(Stored data entries)
○ ○ ○ ○ ○ ○ ○

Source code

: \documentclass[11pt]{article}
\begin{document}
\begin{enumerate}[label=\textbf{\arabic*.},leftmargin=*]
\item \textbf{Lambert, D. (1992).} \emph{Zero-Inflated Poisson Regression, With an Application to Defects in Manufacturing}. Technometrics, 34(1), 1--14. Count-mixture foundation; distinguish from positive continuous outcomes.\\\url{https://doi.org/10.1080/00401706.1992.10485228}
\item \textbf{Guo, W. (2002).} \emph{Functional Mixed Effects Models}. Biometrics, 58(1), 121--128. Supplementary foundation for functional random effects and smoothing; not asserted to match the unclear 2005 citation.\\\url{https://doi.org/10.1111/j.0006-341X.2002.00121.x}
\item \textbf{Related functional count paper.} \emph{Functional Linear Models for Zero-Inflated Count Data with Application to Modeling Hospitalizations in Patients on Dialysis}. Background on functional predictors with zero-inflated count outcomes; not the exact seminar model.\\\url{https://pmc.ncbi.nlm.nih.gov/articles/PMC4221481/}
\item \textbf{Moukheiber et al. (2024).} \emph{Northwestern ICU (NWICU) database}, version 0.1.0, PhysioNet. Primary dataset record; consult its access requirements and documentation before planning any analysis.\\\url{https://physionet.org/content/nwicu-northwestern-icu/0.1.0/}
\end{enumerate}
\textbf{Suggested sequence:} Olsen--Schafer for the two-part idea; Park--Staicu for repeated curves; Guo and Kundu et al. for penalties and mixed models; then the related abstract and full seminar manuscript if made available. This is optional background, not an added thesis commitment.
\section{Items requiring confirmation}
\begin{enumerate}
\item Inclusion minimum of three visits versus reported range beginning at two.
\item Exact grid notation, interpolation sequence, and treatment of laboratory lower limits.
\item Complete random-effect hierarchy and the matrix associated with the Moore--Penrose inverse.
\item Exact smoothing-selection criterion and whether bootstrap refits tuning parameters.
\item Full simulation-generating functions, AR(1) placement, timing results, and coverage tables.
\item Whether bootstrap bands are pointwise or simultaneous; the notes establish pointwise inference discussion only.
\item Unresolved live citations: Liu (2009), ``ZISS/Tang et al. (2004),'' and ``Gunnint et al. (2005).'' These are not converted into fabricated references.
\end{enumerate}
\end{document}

○ ○ ○ ○ ○ ○ ○

What you are asked to do >> Each entry above should be output again, precisely as given.

Output of the exercise >>
Source code

: \documentclass[11pt]{article}
\begin{document}
\begin{enumerate}[label=\textbf{\arabic*.},leftmargin=*]
\item \textbf{Lambert, D. (1992).} \emph{Zero-Inflated Poisson Regression, With an Application to Defects in Manufacturing}. Technometrics, 34(1), 1--14. Count-mixture foundation; distinguish from positive continuous outcomes.\\\url{https://doi.org/10.1080/00401706.1992.10485228}
\item \textbf{Guo, W. (2002).} \emph{Functional Mixed Effects Models}. Biometrics, 58(1), 121--128. Supplementary foundation for functional random effects and smoothing; not asserted to match the unclear 2005 citation.\\\url{https://doi.org/10.1111/j.0006-341X.2002.00121.x}
\item \textbf{Related functional count paper.} \emph{Functional Linear Models for Zero-Inflated Count Data with Application to Modeling Hospitalizations in Patients on Dialysis}. Background on functional predictors with zero-inflated count outcomes; not the exact seminar model.\\\url{https://pmc.ncbi.nlm.nih.gov/articles/PMC4221481/}
\item \textbf{Moukheiber et al. (2024).} \emph{Northwestern ICU (NWICU) database}, version 0.1.0, PhysioNet. Primary dataset record; consult its access requirements and documentation before planning any analysis.\\\url{https://physionet.org/content/nwicu-northwestern-icu/0.1.0/}
\end{enumerate}
\textbf{Suggested sequence:} Olsen--Schafer for the two-part idea; Park--Staicu for repeated curves; Guo and Kundu et al. for penalties and mixed models; then the related abstract and full seminar manuscript if made available. This is optional background, not an added thesis commitment.
\section{Items requiring confirmation}
\begin{enumerate}
\item Inclusion minimum of three visits versus reported range beginning at two.
\item Exact grid notation, interpolation sequence, and treatment of laboratory lower limits.
\item Complete random-effect hierarchy and the matrix associated with the Moore--Penrose inverse.
\item Exact smoothing-selection criterion and whether bootstrap refits tuning parameters.
\item Full simulation-generating functions, AR(1) placement, timing results, and coverage tables.
\item Whether bootstrap bands are pointwise or simultaneous; the notes establish pointwise inference discussion only.
\item Unresolved live citations: Liu (2009), ``ZISS/Tang et al. (2004),'' and ``Gunnint et al. (2005).'' These are not converted into fabricated references.
\end{enumerate}
\end{document}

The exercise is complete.